Furthermore, we also see why, in many cases, the whole race career of a horse should be considered when analyzing today’s race.
Career races 1-3: Boboman lost three mile races in France.
Career race 4: Boboman stretched out to win at a 1 1/8.
Career race 5: following a layoff, he lost a 6 ½ downhill turf race at Santa Anita. Following this race, the horse was laid off for more than two years.
Obviously, there was a serious physical problem, but the original French owners stuck with the horse.
Career races 6-7. Boboman lost two mile events. Clearly he needed to race himself back into shape following his recovery, and equally clear was the fact that the mile was not his best distance, as you could see from the mirror image of his earliest races.
Career races 8-9. Boboman stretches out to 1 ¼ and wins two for Mandella. His Beyer ratings are gradually ascending, a sign that he is continuing his recovery from whatever drastic condition problem he had suffered.
Career race 10. He is entered in the Hollywood Turf Cup. The stretchout to a mile and a half looks like a good pattern. The horse has always improved when stretching out! However there is a question of class. He shows few credentials at the graded stakes level.
We have ample evidence that Boboman has the right to be a late bloomer. He had suffered from a condition problem and he had been raced at distances which were too short for his true aptitude.

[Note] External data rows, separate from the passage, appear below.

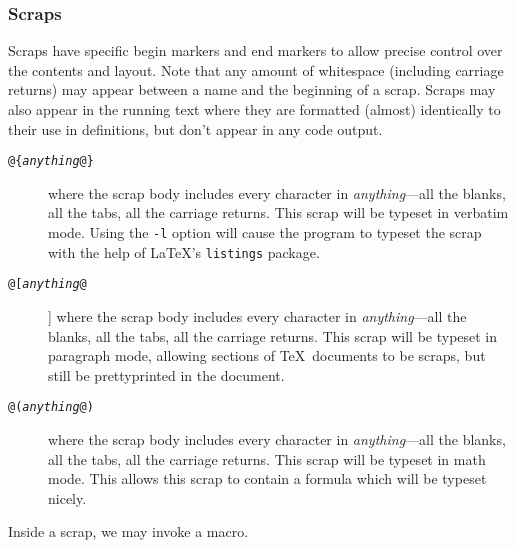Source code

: \documentclass{report}
\begin{document}
\subsubsection{Scraps}

Scraps have specific begin markers and end markers to allow precise
control over the contents and layout. Note that any amount of
whitespace (including carriage returns) may appear between a name and
the beginning of a scrap. Scraps may also appear in the running text
where they are formatted (almost) identically to their use in definitions,
but don't appear in any code output.
\begin{description}
\item[\tt @\{{\em anything\/}@\}] where the scrap body includes every
  character in {\em anything\/}---all the blanks, all the tabs, all the
  carriage returns.  This scrap will be typeset in verbatim mode. Using the
  \texttt{-l} option will cause the program to typeset the scrap with
  the help of \LaTeX's \texttt{listings} package.
\item[\tt @[{\em anything\/}@]] where the scrap body includes every
  character in {\em anything\/}---all the blanks, all the tabs, all the
  carriage returns.  This scrap will be typeset in paragraph mode, allowing
  sections of \TeX\ documents to be scraps, but still  be prettyprinted
  in the document.
\item[\tt @({\em anything\/}@)] where the scrap body includes every
  character in {\em anything\/}---all the blanks, all the tabs, all the
  carriage returns.  This scrap will be typeset in math mode.  This allows
  this scrap to contain a formula which will be typeset nicely.
\end{description}
Inside a scrap, we may invoke a macro.
\end{document}

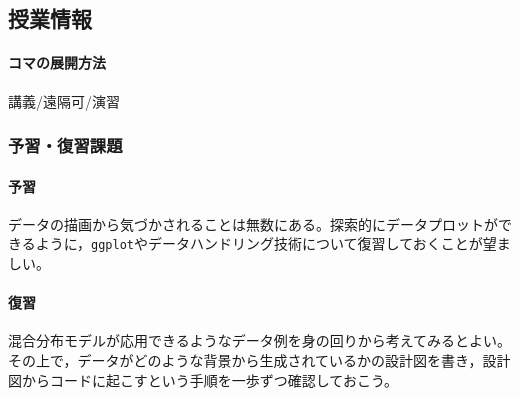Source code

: \subsection{授業情報}
\paragraph{コマの展開方法}
講義/遠隔可/演習
\subsubsection{予習・復習課題}
\paragraph{予習}データの描画から気づかされることは無数にある。探索的にデータプロットができるように，\verb|ggplot|やデータハンドリング技術について復習しておくことが望ましい。
\paragraph{復習}混合分布モデルが応用できるようなデータ例を身の回りから考えてみるとよい。その上で，データがどのような背景から生成されているかの設計図を書き，設計図からコードに起こすという手順を一歩ずつ確認しておこう。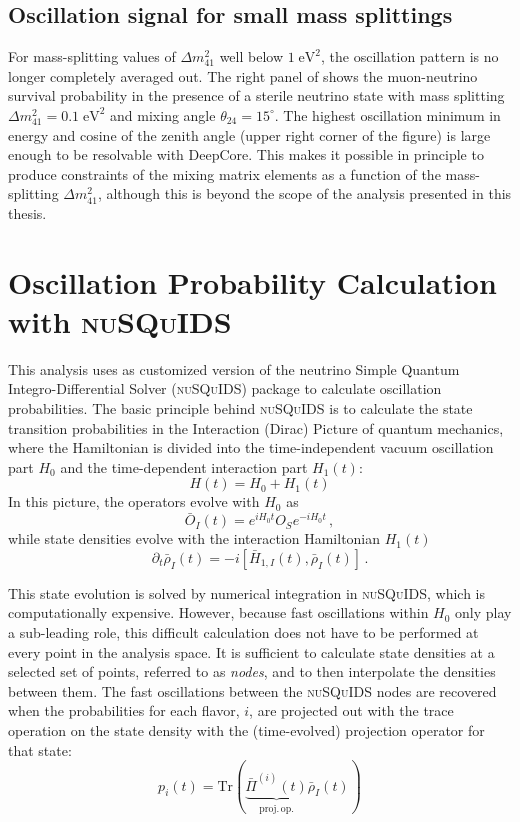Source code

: \subsection{Oscillation signal for small mass splittings}
For mass-splitting values of $\Delta m^2_{41}$ well below $1\;\mathrm{eV^2}$, the oscillation pattern is no longer completely averaged out. The right panel of  shows the muon-neutrino survival probability in the presence of a sterile neutrino state with mass splitting $\Delta m^2_{41}=0.1\;\mathrm{eV^2}$ and mixing angle $\theta_{24}=15^\circ$. The highest oscillation minimum in energy and cosine of the zenith angle (upper right corner of the figure) is large enough to be resolvable with DeepCore. This makes it possible in principle to produce constraints of the mixing matrix elements as a function of the mass-splitting $\Delta m^2_{41}$, although this is beyond the scope of the analysis presented in this thesis.

\section{Oscillation Probability Calculation with \textsc{nuSQuIDS}}
\label{sec:nusquids}

This analysis uses as customized version of the neutrino Simple Quantum Integro-Differential Solver (\textsc{nuSQuIDS})\cite{squids, nusquids} package to calculate oscillation probabilities. The basic principle behind \textsc{nuSQuIDS} is to calculate the state transition probabilities in the Interaction (Dirac) Picture of quantum mechanics, where the Hamiltonian is divided into the time-independent vacuum oscillation part $H_0$ and the time-dependent interaction part $ H_1(t)$:
$$ H(t) = H_0 + H_1(t)$$
In this picture, the operators evolve with $ H_0$ as
$$
\bar{O}_I(t)=e^{iH_0t}O_Se^{-iH_0t}\,,
$$
while state densities evolve with the interaction Hamiltonian $ H_1(t)$
$$
\partial_t\bar{\rho}_I(t)=-i[\bar{H}_{1, I}(t), \bar{\rho}_I(t)]\,.
$$

This state evolution is solved by numerical integration in \textsc{nuSQuIDS}, which is computationally expensive. However, because fast oscillations within $ H_0$ only play a sub-leading role, this difficult calculation does not have to be performed at every point in the analysis space. It is sufficient to calculate state densities at a selected set of points, referred to as \emph{nodes}, and to then interpolate the densities between them. The fast oscillations between the \textsc{nuSQuIDS} nodes are recovered when the probabilities for each flavor, $i$, are projected out with the trace operation on the state density with the (time-evolved) projection operator for that state:
$$
p_i(t)=\mathrm{Tr}(\underbrace{\bar{\Pi}^{(i)}(t)}_{\mathrm{proj.\,op.}}\bar{\rho}_I(t))
$$

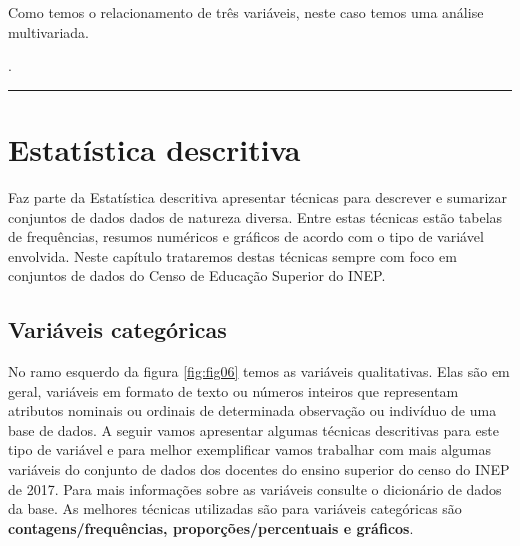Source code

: \documentclass[12pt,]{style/krantz}
\makeatletter
\newenvironment{Shaded}{\begin{snugshade}}{\end{snugshade}}
\newcommand{\NormalTok}[1]{#1}
\newenvironment{kframe}{%
\medskip{}
\setlength{\fboxsep}{.8em}
 \def\at@end@of@kframe{}%
 \ifinner\ifhmode%
  \def\at@end@of@kframe{\end{minipage}}%
  \begin{minipage}{\columnwidth}%
 \fi\fi%
 \def\FrameCommand##1{\hskip\@totalleftmargin \hskip-\fboxsep
 \colorbox{shadecolor}{##1}\hskip-\fboxsep
     \hskip-\linewidth \hskip-\@totalleftmargin \hskip\columnwidth}%
 \MakeFramed {\advance\hsize-\width
   \@totalleftmargin\z@ \linewidth\hsize
   \@setminipage}}%
 {\par\unskip\endMakeFramed%
 \at@end@of@kframe}
\renewenvironment{Shaded}{\begin{kframe}}{\end{kframe}}
\theoremstyle{definition}
\theoremstyle{definition}
\theoremstyle{definition}
\theoremstyle{remark}
\let\BeginKnitrBlock\begin \let\EndKnitrBlock\end
\makeatother
\begin{document}
\BeginKnitrBlock{solution}
\iffalse{} {Solução. } \fi{}Como temos o relacionamento de três variáveis, neste caso temos uma análise multivariada.
\EndKnitrBlock{solution}

\begin{Shaded}
\begin{Highlighting}[]
\NormalTok{.}
\end{Highlighting}
\end{Shaded}

\begin{center}\rule{0.5\linewidth}{\linethickness}\end{center}

\pagebreak

\hypertarget{estatistica-descritiva}{%
\chapter{Estatística descritiva}\label{estatistica-descritiva}}

Faz parte da Estatística descritiva apresentar técnicas para descrever e sumarizar conjuntos de dados dados de natureza diversa. Entre estas técnicas estão tabelas de frequências, resumos numéricos e gráficos de acordo com o tipo de variável envolvida. Neste capítulo trataremos destas técnicas sempre com foco em conjuntos de dados do Censo de Educação Superior do INEP.

\hypertarget{variaveis-categoricas}{%
\section{Variáveis categóricas}\label{variaveis-categoricas}}

No ramo esquerdo da figura \ref{fig:fig06} temos as variáveis qualitativas. Elas são em geral, variáveis em formato de texto ou números inteiros que representam atributos nominais ou ordinais de determinada observação ou indivíduo de uma base de dados. A seguir vamos apresentar algumas técnicas descritivas para este tipo de variável e para melhor exemplificar vamos trabalhar com mais algumas variáveis do conjunto de dados dos docentes do ensino superior do censo do INEP de 2017. Para mais informações sobre as variáveis consulte o dicionário de dados da base. As melhores técnicas utilizadas são para variáveis categóricas são \textbf{contagens/frequências, proporções/percentuais e gráficos}.
\end{document}
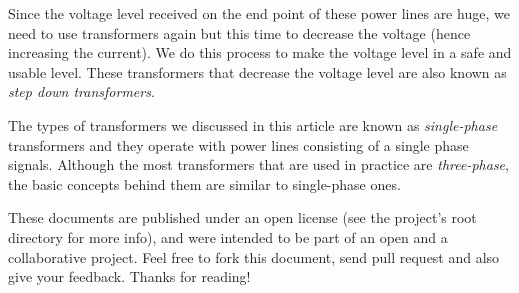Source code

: \documentclass{article}
\begin{document}
	Since the voltage level received on the end point of these power lines are huge, we need to use transformers again but this time to decrease the voltage (hence increasing the current).
	We do this process to make the voltage level in a safe and usable level. These transformers that decrease the voltage level are also known as \textit{step down transformers}.
	
	The types of transformers we discussed in this article are known as \textit{single-phase} transformers and they operate with power lines consisting of a single phase signals. 
	Although the most transformers that are used in practice are \textit{three-phase}, the basic concepts behind them are similar to single-phase ones.
	
	These documents are published under an open license (see the project's root directory for more info), and were intended to be part of an open and a collaborative project. Feel free to fork this document, send pull request and also give your feedback. Thanks for reading!
	
\end{document}

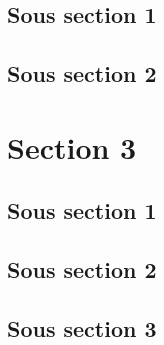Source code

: \subsection{Sous section 1}
\subsection{Sous section 2}

\section{Section 3}

\subsection{Sous section 1}
\subsection{Sous section 2}
\subsection{Sous section 3}
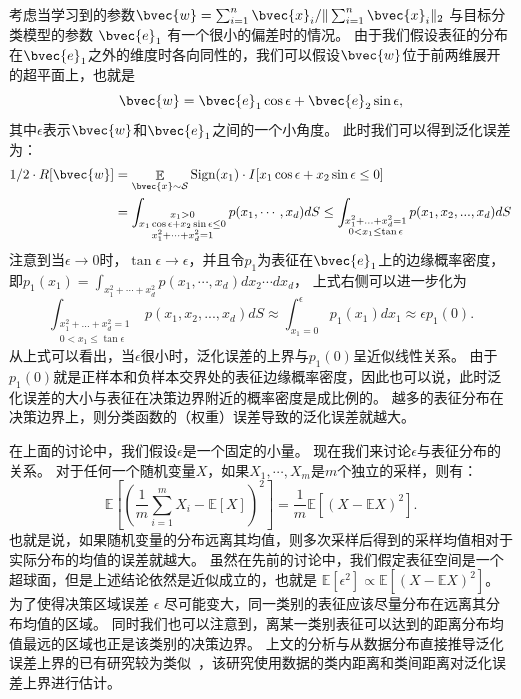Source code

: 考虑当学习到的参数$\bvec{w} = \sum_{i=1}^n \bvec{x}_i / \Vert \sum_{i=1}^n \bvec{x}_i \Vert_2$ 与目标分类模型的参数 $\bvec{e}_1$ 有一个很小的偏差时的情况。
%
由于我们假设表征的分布在$\bvec{e}_1$之外的维度时各向同性的，我们可以假设$\bvec{w}$位于前两维展开的超平面上，也就是
\begin{equation}
    \bvec{w} = \bvec{e}_1 \cos \epsilon + \bvec{e}_2 \sin \epsilon,    
\end{equation}
其中$\epsilon$表示$\bvec{w}$和$\bvec{e}_1$之间的一个小角度。
%
此时我们可以得到泛化误差为：
\begin{equation}
\begin{split}
    1/2\cdot R[\bvec{w}] &= \mathop{\mathbb E}_{\bvec{x} \sim \mathcal S} \text{Sign}(x_1) \cdot I[x_1 \cos \epsilon + x_2 \sin \epsilon \le 0]
    \\
    & = \int_{\substack{x_1 > 0 \\ x_1 \cos \epsilon + x_2 \sin \epsilon \le 0 \\ x_1^2 + \cdots + x_d^2 = 1}} p(x_1, \cdots, x_d)dS
      \le \int_{\substack{x_1^2 + ... + x_d^2 = 1 \\0 < x_1 \le \tan\epsilon}}p(x_1, x_2, ...,x_d)dS
\end{split}
\end{equation}
注意到当$\epsilon \to 0$时，$\tan \epsilon \to \epsilon$，并且令$p_1$为表征在$\bvec{e}_1$上的边缘概率密度，即$p_1(x_1) = \int_{x_1^2 + \cdots + x_d^2} p(x_1, \cdots, x_d) dx_2\cdots dx_d$，
%
上式右侧可以进一步化为
\begin{equation}
    \int_{\substack{x_1^2 + ... + x_d^2 = 1 \\0 < x_1 \le \tan\epsilon}}p(x_1, x_2, ...,x_d)dS \approx \int_{x_1 = 0}^{\epsilon} p_1(x_1) dx_1 \approx \epsilon p_1(0).
\end{equation}
%
从上式可以看出，当$\epsilon$很小时，泛化误差的上界与$p_1(0)$呈近似线性关系。
由于$p_1(0)$就是正样本和负样本交界处的表征边缘概率密度，因此也可以说，此时泛化误差的大小与表征在决策边界附近的概率密度是成比例的。
越多的表征分布在决策边界上，则分类函数的（权重）误差导致的泛化误差就越大。

在上面的讨论中，我们假设$\epsilon$是一个固定的小量。
%
现在我们来讨论$\epsilon$与表征分布的关系。
%
对于任何一个随机变量$X$，如果$X_1, \cdots, X_m$是$m$个独立的采样，则有：
\begin{equation}
    \mathbb E \left[ \left(\dfrac{1}{m}\sum_{i=1}^m X_i - \mathbb E[X] \right)^2 \right] = \dfrac{1}{m} \mathbb E\left[\left(X -\mathbb EX\right)^2 \right].
\end{equation}
%
也就是说，如果随机变量的分布远离其均值，则多次采样后得到的采样均值相对于实际分布的均值的误差就越大。
%
虽然在先前的讨论中，我们假定表征空间是一个超球面，但是上述结论依然是近似成立的，也就是 $\mathbb E[\epsilon^2]\propto \mathbb E\left[(X - \mathbb EX)^2\right]$。
为了使得决策区域误差 $\epsilon$ 尽可能变大，同一类别的表征应该尽量分布在远离其分布均值的区域。
同时我们也可以注意到，离某一类别表征可以达到的距离分布均值最远的区域也正是该类别的决策边界。
%
上文的分析与从数据分布直接推导泛化误差上界的已有研究较为类似~\cite{jinpengzhan2020generalization}，该研究使用数据的类内距离和类间距离对泛化误差上界进行估计。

The rest of the handicapping puzzle depends on the context. Here we had a Grade I race in which none of the entrants showed any Grade I wins in their pps. Only two horses, TH Approval and Meteor Storm had ever won a Grade 2. Two of the others had never won any graded race, while several had raced in claiming races. You’d be hard-pressed to find a field more unqualified to be labeled Grade 1.
No question about it: this was a poor field, and represented an excellent context for an improving horse such as Boboman to reach a new peak.
The trainer stats on Mandella add further fuel to the argument. Mandella, one of the greatest trainers in racing history, had been a 15% winner during the whole of 2006. And yet, his stat for graded stakes was 22%, while for “won last race” it was 21%.
Thus, there was a double contextual situation: poor competition and a trainer who excelled in this scenario.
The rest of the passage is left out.